━━━ Given information ━━━

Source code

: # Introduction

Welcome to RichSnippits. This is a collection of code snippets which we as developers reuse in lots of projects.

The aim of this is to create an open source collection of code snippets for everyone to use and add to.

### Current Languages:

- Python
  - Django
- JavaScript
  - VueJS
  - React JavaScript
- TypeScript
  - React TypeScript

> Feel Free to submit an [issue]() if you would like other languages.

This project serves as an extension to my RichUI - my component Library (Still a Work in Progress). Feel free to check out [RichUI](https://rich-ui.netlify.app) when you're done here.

━━━

- **Task to complete**:
Each line of the listing has to be repeated exactly in the reply.

- **Answer space**:
Source code

: # Introduction

Welcome to RichSnippits. This is a collection of code snippets which we as developers reuse in lots of projects.

The aim of this is to create an open source collection of code snippets for everyone to use and add to.

### Current Languages:

- Python
  - Django
- JavaScript
  - VueJS
  - React JavaScript
- TypeScript
  - React TypeScript

> Feel Free to submit an [issue]() if you would like other languages.

This project serves as an extension to my RichUI - my component Library (Still a Work in Progress). Feel free to check out [RichUI](https://rich-ui.netlify.app) when you're done here.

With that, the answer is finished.